We all love the romance and beauty of older buildings. Some of us are very privileged to be able to live in one. The architecture and structure of older homes are unique to that time. Modern properties just don’t have the grace and style of the house’s past. Instead, they are functional for a modern age, and far more concerned with environmental impact than esthetic beauty.
But it’s the economics of running an older home in a modern age that can put lots of people off buying them. With open fireplaces come draughty open chimneys. Original sash windows let heat escape all around the single pane of glass. And the brickwork offers little in the way of protection from the cold with no insulation. All the modern improvements that are needed to make your home more economical will cost you time and money.
There are a couple of things you can do immediately to cut down the cost of running your older home. Start by finding the cheapest energy tariff you can by comparing online or using a service like Gocollective. This will immediately reduce the unit cost of electricity and gas as soon as you’ve switched. Then you can start putting those savings toward the upgrades your older home needs.
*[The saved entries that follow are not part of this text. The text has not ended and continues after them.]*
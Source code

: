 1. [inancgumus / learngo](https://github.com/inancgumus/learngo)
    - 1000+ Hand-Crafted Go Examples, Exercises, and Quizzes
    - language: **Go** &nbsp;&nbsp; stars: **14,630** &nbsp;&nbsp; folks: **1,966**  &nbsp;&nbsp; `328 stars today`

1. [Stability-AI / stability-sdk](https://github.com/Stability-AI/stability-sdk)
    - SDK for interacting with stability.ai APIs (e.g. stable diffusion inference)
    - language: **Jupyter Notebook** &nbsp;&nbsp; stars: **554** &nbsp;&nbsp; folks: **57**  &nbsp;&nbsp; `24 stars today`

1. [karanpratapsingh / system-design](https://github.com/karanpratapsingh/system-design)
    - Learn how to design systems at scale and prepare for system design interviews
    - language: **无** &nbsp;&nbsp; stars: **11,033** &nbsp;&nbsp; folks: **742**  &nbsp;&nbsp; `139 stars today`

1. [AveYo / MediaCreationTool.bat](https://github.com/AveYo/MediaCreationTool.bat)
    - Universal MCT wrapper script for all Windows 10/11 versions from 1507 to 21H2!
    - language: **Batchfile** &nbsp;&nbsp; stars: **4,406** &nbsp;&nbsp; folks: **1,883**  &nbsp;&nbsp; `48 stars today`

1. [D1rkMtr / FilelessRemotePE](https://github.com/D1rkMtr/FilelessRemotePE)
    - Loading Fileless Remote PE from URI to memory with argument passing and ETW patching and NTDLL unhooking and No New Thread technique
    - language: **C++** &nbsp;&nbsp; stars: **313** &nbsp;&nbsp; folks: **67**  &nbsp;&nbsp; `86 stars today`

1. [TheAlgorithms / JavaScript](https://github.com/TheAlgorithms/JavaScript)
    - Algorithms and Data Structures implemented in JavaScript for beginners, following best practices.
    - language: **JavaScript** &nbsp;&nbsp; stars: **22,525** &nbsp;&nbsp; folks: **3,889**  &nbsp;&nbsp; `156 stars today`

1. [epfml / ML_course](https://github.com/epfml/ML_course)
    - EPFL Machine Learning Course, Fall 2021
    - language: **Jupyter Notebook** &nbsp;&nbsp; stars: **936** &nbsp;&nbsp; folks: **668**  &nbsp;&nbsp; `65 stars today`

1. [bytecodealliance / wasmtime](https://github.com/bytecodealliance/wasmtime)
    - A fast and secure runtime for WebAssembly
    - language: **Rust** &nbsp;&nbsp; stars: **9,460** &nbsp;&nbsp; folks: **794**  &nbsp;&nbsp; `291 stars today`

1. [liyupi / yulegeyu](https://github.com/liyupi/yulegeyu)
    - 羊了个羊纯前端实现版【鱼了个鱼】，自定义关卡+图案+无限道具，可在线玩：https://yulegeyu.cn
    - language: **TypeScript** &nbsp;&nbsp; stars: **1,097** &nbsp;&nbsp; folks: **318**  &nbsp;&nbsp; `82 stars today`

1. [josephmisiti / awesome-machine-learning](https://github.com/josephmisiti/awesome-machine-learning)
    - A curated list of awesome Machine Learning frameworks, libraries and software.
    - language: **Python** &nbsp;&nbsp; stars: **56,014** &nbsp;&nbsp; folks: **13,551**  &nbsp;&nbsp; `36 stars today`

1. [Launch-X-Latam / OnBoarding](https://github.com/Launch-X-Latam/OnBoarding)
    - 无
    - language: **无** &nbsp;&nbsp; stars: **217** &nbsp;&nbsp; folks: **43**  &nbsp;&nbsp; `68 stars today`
Windows can’t always be replaced. But you can add a secondary glazing unit to reduce the noise coming in and the heat escaping out. Use thermal curtains to further reduce heat loss. Next, you can check the condition of your heating system. If your boiler is more than twenty years old, a new one could save you a fortune. It will be more efficient and cost less in gas to operate. Newer radiators may also provide more warmth for less cost.
Be sure to bleed the air out of your radiators every season. This ensures they get completely hot. Turn your thermostat down to 18 or 19 degrees to save further. Loft insulation will prevent the heat escaping out of your roof. It can be provided free of charge in some cases. Check your loft and hatch are fully insulated, and that the roof is watertight. Any pipes can also be lagged to reduce heat loss.
Many older homes are unsuitable for solar panels, but older homes tend to come with larger gardens. This means you could have panels or a wind turbine installed there. A strong garage roof may be able to take the weight of your panels. You can also use water harvesting to save on any water bills for your garden. Best of all, a large garden lends itself to growing your own fruit and vegetables. This can save you money on your grocery bills.
Older homes require a little more love and maintenance than new-builds. But they will always look so beautiful when they are cared for. I love the architecture of properties from the past. This passion for design seems to be lost on modern architects sometimes. Keep your home warm with these tips and ideas, and it can continue to be a standing testament to wonderful design for years to come.